[Dataset records]:
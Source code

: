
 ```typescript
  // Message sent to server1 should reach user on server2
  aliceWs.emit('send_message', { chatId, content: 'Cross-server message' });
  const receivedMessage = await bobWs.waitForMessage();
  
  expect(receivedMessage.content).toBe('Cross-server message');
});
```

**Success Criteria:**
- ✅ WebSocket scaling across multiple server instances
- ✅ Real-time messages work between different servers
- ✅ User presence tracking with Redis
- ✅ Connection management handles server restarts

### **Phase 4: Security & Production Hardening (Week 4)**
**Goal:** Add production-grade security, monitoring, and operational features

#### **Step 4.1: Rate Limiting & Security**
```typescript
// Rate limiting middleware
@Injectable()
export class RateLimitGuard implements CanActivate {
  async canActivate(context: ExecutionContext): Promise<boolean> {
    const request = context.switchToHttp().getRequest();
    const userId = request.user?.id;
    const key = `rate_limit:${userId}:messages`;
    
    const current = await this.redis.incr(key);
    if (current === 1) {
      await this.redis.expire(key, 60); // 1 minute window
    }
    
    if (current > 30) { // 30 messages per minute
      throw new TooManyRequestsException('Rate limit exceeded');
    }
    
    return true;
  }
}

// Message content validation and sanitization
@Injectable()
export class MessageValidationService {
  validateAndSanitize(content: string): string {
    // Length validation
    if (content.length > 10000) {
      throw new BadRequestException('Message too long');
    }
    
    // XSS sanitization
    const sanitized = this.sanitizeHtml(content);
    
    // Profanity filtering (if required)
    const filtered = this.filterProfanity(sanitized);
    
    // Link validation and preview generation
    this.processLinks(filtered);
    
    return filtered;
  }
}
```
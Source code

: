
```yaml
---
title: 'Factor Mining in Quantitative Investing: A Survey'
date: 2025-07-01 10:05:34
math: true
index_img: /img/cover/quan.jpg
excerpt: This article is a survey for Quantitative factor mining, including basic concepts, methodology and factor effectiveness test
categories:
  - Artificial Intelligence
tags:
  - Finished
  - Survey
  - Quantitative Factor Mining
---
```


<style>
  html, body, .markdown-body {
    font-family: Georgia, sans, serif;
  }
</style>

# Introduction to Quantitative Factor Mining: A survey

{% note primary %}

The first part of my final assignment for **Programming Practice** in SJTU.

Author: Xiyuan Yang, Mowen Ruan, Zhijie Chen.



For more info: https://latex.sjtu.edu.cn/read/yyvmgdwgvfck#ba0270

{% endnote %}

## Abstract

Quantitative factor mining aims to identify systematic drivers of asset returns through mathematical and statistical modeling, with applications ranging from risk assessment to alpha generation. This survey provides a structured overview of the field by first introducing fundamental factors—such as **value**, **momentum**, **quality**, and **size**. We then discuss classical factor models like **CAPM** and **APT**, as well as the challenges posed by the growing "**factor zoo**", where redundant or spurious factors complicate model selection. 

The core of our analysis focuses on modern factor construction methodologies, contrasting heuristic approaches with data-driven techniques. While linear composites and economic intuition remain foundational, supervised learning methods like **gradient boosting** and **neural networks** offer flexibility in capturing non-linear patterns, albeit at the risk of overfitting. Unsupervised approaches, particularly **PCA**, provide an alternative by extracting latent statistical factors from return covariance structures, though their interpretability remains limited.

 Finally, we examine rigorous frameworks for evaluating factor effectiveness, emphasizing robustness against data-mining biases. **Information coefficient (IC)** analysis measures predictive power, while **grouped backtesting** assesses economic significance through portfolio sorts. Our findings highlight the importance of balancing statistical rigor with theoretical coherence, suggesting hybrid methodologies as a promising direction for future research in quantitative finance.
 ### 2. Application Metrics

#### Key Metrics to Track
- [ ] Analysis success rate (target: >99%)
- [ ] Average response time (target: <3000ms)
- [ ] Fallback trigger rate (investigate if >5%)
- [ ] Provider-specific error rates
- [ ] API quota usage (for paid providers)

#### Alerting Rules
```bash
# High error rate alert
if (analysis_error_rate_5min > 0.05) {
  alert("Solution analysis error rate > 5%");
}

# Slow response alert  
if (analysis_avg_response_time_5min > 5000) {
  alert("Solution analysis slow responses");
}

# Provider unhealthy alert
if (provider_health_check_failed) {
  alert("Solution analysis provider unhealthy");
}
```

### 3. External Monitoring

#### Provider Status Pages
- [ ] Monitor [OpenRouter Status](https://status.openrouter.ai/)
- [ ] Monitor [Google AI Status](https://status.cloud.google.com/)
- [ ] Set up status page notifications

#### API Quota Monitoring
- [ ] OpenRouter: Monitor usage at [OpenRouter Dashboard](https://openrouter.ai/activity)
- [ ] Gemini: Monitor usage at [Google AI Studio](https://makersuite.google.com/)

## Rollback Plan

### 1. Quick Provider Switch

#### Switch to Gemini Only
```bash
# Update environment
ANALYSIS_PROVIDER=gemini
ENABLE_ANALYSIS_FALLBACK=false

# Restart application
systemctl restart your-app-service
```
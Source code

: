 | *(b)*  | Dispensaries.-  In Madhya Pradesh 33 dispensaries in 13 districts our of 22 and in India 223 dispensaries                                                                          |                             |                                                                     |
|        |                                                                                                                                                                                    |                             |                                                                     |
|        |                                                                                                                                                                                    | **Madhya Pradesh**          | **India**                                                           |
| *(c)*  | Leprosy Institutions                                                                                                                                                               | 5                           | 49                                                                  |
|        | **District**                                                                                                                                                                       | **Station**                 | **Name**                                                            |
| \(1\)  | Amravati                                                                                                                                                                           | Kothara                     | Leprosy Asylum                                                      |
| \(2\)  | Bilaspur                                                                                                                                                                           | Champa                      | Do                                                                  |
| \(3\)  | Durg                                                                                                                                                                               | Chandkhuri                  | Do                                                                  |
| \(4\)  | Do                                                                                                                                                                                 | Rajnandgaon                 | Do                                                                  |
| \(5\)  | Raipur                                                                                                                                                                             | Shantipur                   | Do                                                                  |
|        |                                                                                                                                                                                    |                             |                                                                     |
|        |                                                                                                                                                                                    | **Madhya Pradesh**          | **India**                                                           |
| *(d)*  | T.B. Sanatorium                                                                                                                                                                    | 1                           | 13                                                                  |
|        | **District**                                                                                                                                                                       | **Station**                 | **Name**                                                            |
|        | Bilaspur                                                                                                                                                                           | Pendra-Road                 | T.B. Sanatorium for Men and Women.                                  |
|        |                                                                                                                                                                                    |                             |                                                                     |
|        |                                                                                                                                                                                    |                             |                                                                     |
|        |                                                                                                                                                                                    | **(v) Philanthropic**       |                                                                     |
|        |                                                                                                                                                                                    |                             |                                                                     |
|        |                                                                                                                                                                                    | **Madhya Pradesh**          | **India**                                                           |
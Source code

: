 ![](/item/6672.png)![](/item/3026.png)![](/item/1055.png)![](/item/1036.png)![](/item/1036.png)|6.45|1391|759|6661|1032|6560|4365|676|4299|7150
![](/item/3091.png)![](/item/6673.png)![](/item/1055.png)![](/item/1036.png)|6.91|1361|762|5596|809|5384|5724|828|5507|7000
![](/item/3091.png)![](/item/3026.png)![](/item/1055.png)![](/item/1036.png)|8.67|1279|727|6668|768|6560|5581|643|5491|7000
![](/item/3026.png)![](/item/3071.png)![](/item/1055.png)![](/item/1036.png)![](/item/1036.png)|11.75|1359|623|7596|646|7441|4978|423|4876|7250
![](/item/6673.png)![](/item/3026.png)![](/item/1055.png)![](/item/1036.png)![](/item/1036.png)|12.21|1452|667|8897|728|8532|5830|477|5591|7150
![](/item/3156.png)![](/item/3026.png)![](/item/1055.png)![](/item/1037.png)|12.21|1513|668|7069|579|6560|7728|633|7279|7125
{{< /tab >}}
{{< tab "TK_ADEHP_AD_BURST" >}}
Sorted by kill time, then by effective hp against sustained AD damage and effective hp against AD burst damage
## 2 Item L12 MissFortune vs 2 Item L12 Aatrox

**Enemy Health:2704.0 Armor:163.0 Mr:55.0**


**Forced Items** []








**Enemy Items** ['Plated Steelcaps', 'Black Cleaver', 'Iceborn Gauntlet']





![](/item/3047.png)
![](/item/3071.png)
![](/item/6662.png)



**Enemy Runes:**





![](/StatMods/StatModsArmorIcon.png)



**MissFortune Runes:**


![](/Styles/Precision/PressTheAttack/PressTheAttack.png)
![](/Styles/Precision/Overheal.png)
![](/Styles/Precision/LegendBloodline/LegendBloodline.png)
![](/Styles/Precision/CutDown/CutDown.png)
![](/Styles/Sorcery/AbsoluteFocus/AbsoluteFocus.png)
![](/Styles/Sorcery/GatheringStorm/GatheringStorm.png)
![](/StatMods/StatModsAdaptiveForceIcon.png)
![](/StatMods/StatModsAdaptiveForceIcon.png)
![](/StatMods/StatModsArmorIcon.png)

[What the task asks]:
Which lines of the records hold the string "filtered"? Copy each one.

[Answer box]:
    const filtered = this.filterProfanity(sanitized);
    this.processLinks(filtered);
    return filtered;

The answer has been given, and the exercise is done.